My quantum mechanics class had a problem last week aimed at figuring out the color of a porphyrin molecules. Porphyrins are nitrogen-containing ring shaped
chelating molecules (here is a
picture) and are ubiquitous in biological systems. An iron bound to a porphyrin is the heme in hemoglobin, when a magnesium is bound, it is a key piece of chlorophyll.
The color of porphyrin should not be a mystery, as long as you know some Greek. The name comes from the Greek for purple, and indeed these compounds have vivid red-violet hues.
I asked the students to compute the energy needed to excite one of porphyrin's 18 pi electrons from the highest occupied level to the lowest unoccupied level, assuming that they could model the compound as 18 independent electrons trapped in a square 1000 pm on a side.

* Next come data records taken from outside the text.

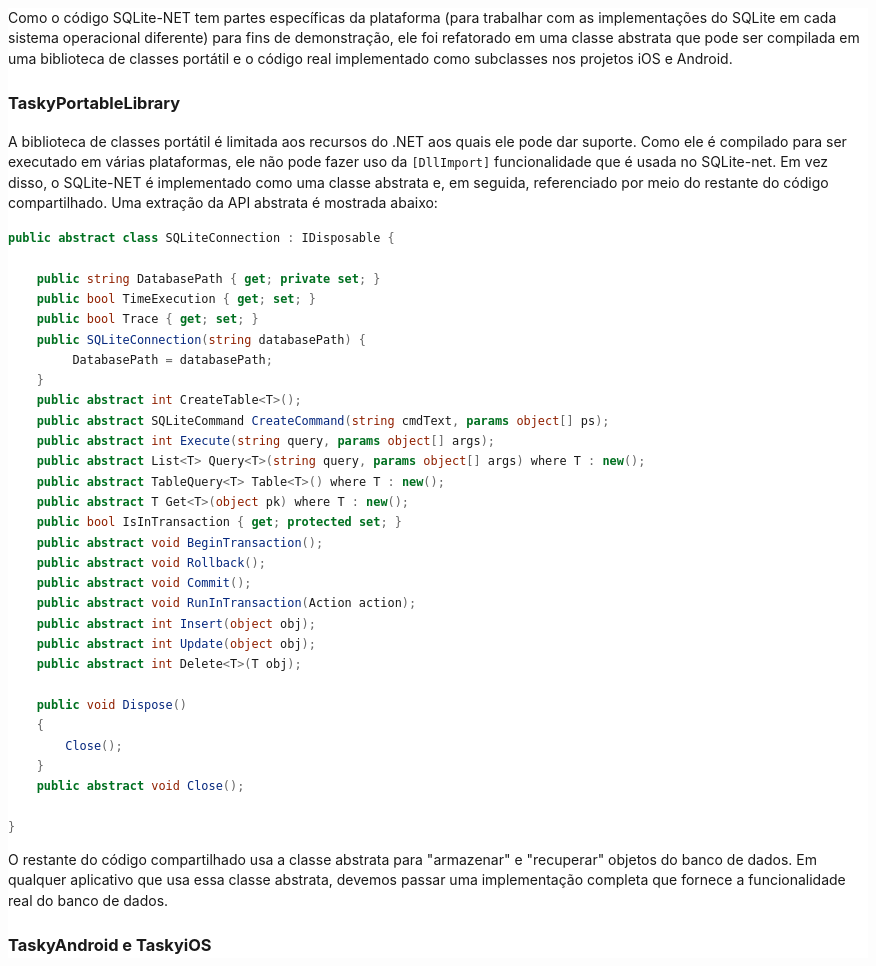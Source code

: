 Como o código SQLite-NET tem partes específicas da plataforma (para trabalhar com as implementações do SQLite em cada sistema operacional diferente) para fins de demonstração, ele foi refatorado em uma classe abstrata que pode ser compilada em uma biblioteca de classes portátil e o código real implementado como subclasses nos projetos iOS e Android.

### <a name="taskyportablelibrary"></a>TaskyPortableLibrary

A biblioteca de classes portátil é limitada aos recursos do .NET aos quais ele pode dar suporte. Como ele é compilado para ser executado em várias plataformas, ele não pode fazer uso da `[DllImport]` funcionalidade que é usada no SQLite-net. Em vez disso, o SQLite-NET é implementado como uma classe abstrata e, em seguida, referenciado por meio do restante do código compartilhado. Uma extração da API abstrata é mostrada abaixo:

```csharp
public abstract class SQLiteConnection : IDisposable {

    public string DatabasePath { get; private set; }
    public bool TimeExecution { get; set; }
    public bool Trace { get; set; }
    public SQLiteConnection(string databasePath) {
         DatabasePath = databasePath;
    }
    public abstract int CreateTable<T>();
    public abstract SQLiteCommand CreateCommand(string cmdText, params object[] ps);
    public abstract int Execute(string query, params object[] args);
    public abstract List<T> Query<T>(string query, params object[] args) where T : new();
    public abstract TableQuery<T> Table<T>() where T : new();
    public abstract T Get<T>(object pk) where T : new();
    public bool IsInTransaction { get; protected set; }
    public abstract void BeginTransaction();
    public abstract void Rollback();
    public abstract void Commit();
    public abstract void RunInTransaction(Action action);
    public abstract int Insert(object obj);
    public abstract int Update(object obj);
    public abstract int Delete<T>(T obj);

    public void Dispose()
    {
        Close();
    }
    public abstract void Close();

}
```

O restante do código compartilhado usa a classe abstrata para "armazenar" e "recuperar" objetos do banco de dados. Em qualquer aplicativo que usa essa classe abstrata, devemos passar uma implementação completa que fornece a funcionalidade real do banco de dados.

### <a name="taskyandroid-and-taskyios"></a>TaskyAndroid e TaskyiOS
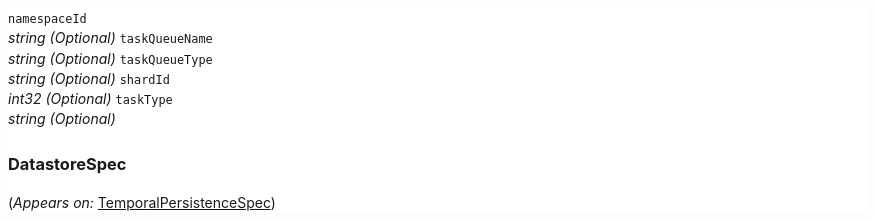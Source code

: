 <td>
<code>namespaceId</code><br>
<em>
string
</em>
</td>
<td>
<em>(Optional)</em>
</td>
</tr>
<tr>
<td>
<code>taskQueueName</code><br>
<em>
string
</em>
</td>
<td>
<em>(Optional)</em>
</td>
</tr>
<tr>
<td>
<code>taskQueueType</code><br>
<em>
string
</em>
</td>
<td>
<em>(Optional)</em>
</td>
</tr>
<tr>
<td>
<code>shardId</code><br>
<em>
int32
</em>
</td>
<td>
<em>(Optional)</em>
</td>
</tr>
<tr>
<td>
<code>taskType</code><br>
<em>
string
</em>
</td>
<td>
<em>(Optional)</em>
</td>
</tr>
</tbody>
</table>
</div>
</div>
<h3 id="temporal.io/v1beta1.DatastoreSpec">DatastoreSpec
</h3>
<p>
(<em>Appears on:</em>
<a href="#temporal.io/v1beta1.TemporalPersistenceSpec">TemporalPersistenceSpec</a>)
</p>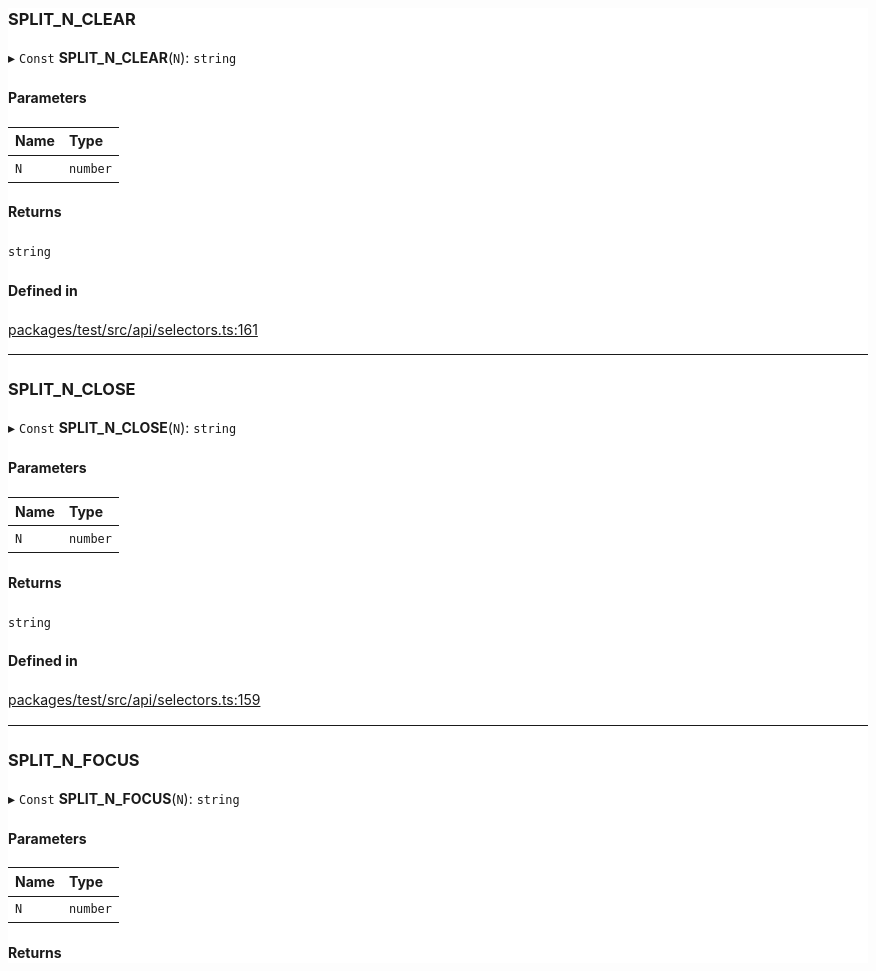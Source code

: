 
### SPLIT_N_CLEAR

▸ `Const` **SPLIT_N_CLEAR**(`N`): `string`

#### Parameters

| Name | Type     |
| :--- | :------- |
| `N`  | `number` |

#### Returns

`string`

#### Defined in

[packages/test/src/api/selectors.ts:161](https://github.com/mra-ruiz/kui/blob/a3b5e3edf/packages/test/src/api/selectors.ts#L161)

---

### SPLIT_N_CLOSE

▸ `Const` **SPLIT_N_CLOSE**(`N`): `string`

#### Parameters

| Name | Type     |
| :--- | :------- |
| `N`  | `number` |

#### Returns

`string`

#### Defined in

[packages/test/src/api/selectors.ts:159](https://github.com/mra-ruiz/kui/blob/a3b5e3edf/packages/test/src/api/selectors.ts#L159)

---

### SPLIT_N_FOCUS

▸ `Const` **SPLIT_N_FOCUS**(`N`): `string`

#### Parameters

| Name | Type     |
| :--- | :------- |
| `N`  | `number` |

#### Returns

The answer in the back of the book gave the absorbtion wavelength of 588 nm, which is precisely what you would expect for a purple compound (absorbing visible yellow light). It seemed too good to be true, for such a simple model to give such a good anwer and it was! There is an error in the answer, and the actual value is not in the visible at all, suggesting that the porphyrin is colorless!
The problem was an apt one for me to be grading this morning, as I was waiting to donate some of my own hemes in the form of whole blood at the college's blood drive.